*** Block opens ***
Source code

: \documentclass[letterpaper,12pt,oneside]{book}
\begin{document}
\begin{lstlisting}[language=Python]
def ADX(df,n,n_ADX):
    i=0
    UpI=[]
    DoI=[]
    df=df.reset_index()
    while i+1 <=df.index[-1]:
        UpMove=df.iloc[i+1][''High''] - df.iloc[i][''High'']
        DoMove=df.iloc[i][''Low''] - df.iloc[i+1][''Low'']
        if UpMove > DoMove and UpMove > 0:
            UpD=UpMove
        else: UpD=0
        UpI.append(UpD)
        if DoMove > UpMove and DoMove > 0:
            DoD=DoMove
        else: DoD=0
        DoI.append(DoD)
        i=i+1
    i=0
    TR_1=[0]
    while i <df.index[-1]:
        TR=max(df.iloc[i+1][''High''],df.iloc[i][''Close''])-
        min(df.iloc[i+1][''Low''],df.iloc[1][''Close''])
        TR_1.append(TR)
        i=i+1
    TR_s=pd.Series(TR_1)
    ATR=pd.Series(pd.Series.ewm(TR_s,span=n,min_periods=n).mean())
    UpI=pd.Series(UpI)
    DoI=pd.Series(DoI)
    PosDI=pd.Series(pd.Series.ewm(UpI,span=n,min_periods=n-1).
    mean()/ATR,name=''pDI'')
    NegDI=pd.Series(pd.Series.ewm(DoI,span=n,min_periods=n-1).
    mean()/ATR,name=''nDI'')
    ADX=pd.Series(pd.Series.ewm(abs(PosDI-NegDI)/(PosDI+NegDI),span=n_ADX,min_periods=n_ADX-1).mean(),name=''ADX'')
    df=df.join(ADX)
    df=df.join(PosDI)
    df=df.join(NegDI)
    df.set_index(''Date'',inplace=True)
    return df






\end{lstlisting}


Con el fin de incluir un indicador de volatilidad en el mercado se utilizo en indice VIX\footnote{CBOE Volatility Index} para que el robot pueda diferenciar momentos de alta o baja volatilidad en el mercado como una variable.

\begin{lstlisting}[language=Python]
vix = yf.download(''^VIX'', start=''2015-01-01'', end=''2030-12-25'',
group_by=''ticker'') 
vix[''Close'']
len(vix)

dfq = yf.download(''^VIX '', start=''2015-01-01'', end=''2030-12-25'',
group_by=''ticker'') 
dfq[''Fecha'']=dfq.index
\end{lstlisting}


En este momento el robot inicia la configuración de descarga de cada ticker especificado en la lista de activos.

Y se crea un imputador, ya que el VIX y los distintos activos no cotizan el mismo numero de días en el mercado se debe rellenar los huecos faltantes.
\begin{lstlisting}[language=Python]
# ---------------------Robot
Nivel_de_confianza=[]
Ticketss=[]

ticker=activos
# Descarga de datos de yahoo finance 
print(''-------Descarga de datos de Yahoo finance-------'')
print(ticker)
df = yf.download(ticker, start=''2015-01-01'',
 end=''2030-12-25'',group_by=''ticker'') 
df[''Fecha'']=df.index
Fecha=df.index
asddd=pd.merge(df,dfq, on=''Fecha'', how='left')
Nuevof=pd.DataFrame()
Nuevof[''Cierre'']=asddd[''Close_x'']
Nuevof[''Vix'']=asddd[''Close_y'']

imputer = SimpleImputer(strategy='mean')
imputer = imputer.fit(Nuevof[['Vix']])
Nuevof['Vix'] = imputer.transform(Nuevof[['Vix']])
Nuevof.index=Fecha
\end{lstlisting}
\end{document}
*** Block closes ***
*** Block opens ***
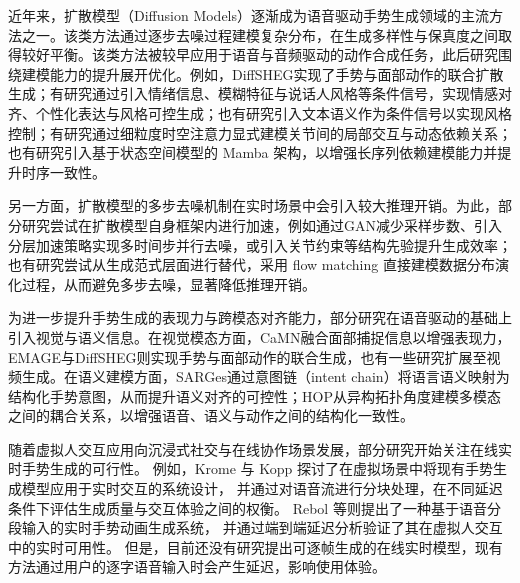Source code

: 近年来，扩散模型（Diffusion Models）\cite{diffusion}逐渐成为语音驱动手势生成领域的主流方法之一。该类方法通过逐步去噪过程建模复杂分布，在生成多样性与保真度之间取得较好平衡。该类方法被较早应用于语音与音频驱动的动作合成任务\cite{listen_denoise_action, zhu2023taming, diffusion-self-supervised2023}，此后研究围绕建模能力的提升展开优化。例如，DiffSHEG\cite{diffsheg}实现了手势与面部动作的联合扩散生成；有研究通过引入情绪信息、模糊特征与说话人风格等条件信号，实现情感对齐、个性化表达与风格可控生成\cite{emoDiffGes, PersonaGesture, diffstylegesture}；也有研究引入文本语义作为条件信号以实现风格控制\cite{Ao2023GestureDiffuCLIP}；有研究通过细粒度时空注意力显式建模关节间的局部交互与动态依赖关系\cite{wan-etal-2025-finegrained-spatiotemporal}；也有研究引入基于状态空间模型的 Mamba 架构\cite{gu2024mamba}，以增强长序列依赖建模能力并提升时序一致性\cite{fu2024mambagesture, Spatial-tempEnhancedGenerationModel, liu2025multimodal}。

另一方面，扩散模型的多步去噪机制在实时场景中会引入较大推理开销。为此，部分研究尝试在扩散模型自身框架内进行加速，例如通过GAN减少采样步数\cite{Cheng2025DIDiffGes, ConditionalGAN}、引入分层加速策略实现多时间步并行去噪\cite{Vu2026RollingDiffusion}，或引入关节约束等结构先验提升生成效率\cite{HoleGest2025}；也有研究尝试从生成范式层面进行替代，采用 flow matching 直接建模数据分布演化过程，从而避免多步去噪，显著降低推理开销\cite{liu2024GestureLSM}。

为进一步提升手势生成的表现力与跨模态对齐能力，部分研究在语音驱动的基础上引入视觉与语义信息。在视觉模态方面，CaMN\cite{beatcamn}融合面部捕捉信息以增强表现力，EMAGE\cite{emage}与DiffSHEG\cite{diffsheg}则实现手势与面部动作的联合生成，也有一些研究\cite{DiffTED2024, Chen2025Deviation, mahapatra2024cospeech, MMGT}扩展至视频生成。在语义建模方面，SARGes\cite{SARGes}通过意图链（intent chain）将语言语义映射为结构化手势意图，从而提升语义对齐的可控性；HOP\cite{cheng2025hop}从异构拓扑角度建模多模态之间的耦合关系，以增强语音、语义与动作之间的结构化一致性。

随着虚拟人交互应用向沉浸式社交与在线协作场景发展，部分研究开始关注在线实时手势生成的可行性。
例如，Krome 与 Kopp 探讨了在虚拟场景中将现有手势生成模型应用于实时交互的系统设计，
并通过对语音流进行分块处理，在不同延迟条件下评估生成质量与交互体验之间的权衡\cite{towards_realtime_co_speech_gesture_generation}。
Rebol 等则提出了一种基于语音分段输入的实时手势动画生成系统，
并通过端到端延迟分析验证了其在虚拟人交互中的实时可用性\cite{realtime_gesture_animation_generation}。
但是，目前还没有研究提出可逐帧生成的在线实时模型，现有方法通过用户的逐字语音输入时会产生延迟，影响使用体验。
*** Block closes ***
| Work task |
Once the line with "TR_s=pd.Series(TR_1)" is found in the records above, print exactly that line and every line after it through the line with "En este momento".

| Solution to this task |
    TR_s=pd.Series(TR_1)
    ATR=pd.Series(pd.Series.ewm(TR_s,span=n,min_periods=n).mean())
    UpI=pd.Series(UpI)
    DoI=pd.Series(DoI)
    PosDI=pd.Series(pd.Series.ewm(UpI,span=n,min_periods=n-1).
    mean()/ATR,name=''pDI'')
    NegDI=pd.Series(pd.Series.ewm(DoI,span=n,min_periods=n-1).
    mean()/ATR,name=''nDI'')
    ADX=pd.Series(pd.Series.ewm(abs(PosDI-NegDI)/(PosDI+NegDI),span=n_ADX,min_periods=n_ADX-1).mean(),name=''ADX'')
    df=df.join(ADX)
    df=df.join(PosDI)
    df=df.join(NegDI)
    df.set_index(''Date'',inplace=True)
    return df






\end{lstlisting}


Con el fin de incluir un indicador de volatilidad en el mercado se utilizo en indice VIX\footnote{CBOE Volatility Index} para que el robot pueda diferenciar momentos de alta o baja volatilidad en el mercado como una variable.

\begin{lstlisting}[language=Python]
vix = yf.download(''^VIX'', start=''2015-01-01'', end=''2030-12-25'',
group_by=''ticker'') 
vix[''Close'']
len(vix)

dfq = yf.download(''^VIX '', start=''2015-01-01'', end=''2030-12-25'',
group_by=''ticker'') 
dfq[''Fecha'']=dfq.index
\end{lstlisting}


En este momento el robot inicia la configuración de descarga de cada ticker especificado en la lista de activos.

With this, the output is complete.